Lithuania Berlakukan Situasi Darurat

Anggota NATO, Lituania, yang berbatasan dengan Belarus, sekutu utama Rusia, mengumumkan keadaan darurat di negaranya yang berlaku mulai Kamis dini hari (24/4).

Dekrit yang ditandatangani oleh Presiden Lituania Gitanas Nauseda antara lain memberi wewenang kepada aparat keamanan untuk memeriksa kendaraan, penumpang, serta barang bawaan di daerah perbatasan.
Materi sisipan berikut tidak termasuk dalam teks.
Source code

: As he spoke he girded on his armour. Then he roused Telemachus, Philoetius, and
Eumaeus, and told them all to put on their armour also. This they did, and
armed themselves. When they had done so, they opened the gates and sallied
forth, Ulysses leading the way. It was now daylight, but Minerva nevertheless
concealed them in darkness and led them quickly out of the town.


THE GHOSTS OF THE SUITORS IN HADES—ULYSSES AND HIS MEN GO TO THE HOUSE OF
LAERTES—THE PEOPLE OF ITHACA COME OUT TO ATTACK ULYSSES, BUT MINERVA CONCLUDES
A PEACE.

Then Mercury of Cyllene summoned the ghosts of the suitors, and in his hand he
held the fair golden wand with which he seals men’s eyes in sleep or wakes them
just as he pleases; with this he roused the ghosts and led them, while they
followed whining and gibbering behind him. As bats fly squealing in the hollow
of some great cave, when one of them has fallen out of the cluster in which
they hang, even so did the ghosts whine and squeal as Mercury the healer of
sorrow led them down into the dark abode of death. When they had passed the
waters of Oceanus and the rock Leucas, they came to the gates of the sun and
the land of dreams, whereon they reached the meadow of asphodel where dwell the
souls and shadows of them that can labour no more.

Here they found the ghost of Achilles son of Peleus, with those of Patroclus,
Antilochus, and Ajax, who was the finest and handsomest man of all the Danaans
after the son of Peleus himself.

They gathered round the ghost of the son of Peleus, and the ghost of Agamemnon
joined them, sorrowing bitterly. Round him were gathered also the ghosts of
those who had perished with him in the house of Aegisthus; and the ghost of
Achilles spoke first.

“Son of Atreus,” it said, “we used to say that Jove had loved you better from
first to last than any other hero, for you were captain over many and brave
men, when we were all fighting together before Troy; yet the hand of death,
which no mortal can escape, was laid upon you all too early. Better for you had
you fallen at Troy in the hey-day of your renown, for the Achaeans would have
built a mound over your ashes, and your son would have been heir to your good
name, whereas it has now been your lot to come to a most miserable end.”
Lithuania juga berbatasan dengan sesama anggota NATO dan Uni Eropa Polandia dan Latvia.

Turki meminta Rusia untuk menghentikan apa yang digambarkannya sebagai tindakan tidak adil dan melanggar hukum" di Ukraina. Sebuah pernyataan Kementerian Luar Negeri Turki hari Kamis mengatakan serangan Rusia "tidak dapat diterima" dan bahwa Turki "menolaknya".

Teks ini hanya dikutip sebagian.